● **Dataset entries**

·····

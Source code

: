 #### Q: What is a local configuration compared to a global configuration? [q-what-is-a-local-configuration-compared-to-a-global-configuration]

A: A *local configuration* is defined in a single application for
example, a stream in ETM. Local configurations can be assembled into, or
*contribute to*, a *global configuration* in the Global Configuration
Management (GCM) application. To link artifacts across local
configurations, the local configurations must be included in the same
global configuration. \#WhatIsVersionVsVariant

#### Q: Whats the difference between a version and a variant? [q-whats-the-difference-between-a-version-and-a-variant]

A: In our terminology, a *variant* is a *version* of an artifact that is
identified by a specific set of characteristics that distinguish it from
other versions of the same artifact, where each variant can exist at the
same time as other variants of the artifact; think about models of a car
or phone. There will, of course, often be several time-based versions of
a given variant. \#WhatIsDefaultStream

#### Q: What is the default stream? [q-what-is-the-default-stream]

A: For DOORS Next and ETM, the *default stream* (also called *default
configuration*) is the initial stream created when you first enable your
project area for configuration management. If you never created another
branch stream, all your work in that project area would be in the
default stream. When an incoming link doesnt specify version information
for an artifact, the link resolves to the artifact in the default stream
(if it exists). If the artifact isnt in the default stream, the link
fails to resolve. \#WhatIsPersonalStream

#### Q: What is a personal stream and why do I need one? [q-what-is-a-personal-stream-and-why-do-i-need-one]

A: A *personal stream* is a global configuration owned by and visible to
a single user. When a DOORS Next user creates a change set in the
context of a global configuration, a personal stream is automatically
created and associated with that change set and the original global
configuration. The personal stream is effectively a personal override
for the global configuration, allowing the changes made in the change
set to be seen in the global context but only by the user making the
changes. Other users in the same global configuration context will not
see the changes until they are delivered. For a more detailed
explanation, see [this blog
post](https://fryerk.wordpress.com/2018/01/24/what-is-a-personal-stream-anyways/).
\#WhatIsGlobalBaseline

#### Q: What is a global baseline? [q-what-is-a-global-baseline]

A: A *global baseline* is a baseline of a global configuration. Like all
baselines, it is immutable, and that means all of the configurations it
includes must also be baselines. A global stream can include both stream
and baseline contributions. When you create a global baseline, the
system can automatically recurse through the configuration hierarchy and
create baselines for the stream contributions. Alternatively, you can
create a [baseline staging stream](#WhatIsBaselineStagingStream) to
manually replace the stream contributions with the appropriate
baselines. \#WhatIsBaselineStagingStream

·····

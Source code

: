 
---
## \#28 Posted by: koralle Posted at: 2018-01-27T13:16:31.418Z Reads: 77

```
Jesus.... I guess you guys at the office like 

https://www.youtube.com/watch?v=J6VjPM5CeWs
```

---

·····

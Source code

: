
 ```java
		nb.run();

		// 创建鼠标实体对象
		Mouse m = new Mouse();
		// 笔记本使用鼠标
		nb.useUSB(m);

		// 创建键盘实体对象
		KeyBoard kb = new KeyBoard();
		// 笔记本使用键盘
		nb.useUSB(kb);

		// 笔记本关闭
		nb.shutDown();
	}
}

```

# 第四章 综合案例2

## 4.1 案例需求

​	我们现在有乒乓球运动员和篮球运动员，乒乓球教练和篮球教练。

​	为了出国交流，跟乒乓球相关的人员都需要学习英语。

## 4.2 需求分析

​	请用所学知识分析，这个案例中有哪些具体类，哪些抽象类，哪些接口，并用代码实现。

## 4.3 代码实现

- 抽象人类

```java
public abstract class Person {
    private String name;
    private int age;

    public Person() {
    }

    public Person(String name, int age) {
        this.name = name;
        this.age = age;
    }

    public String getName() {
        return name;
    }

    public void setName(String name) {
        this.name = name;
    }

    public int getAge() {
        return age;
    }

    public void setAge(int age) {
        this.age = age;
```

·····

From the entries above, give again exactly the lines running from the line with "configurations, the local" to the line with "#### Q: Whats"; include both of those lines.

● **Written response**
configurations, the local configurations must be included in the same
global configuration. \#WhatIsVersionVsVariant

#### Q: Whats the difference between a version and a variant? [q-whats-the-difference-between-a-version-and-a-variant]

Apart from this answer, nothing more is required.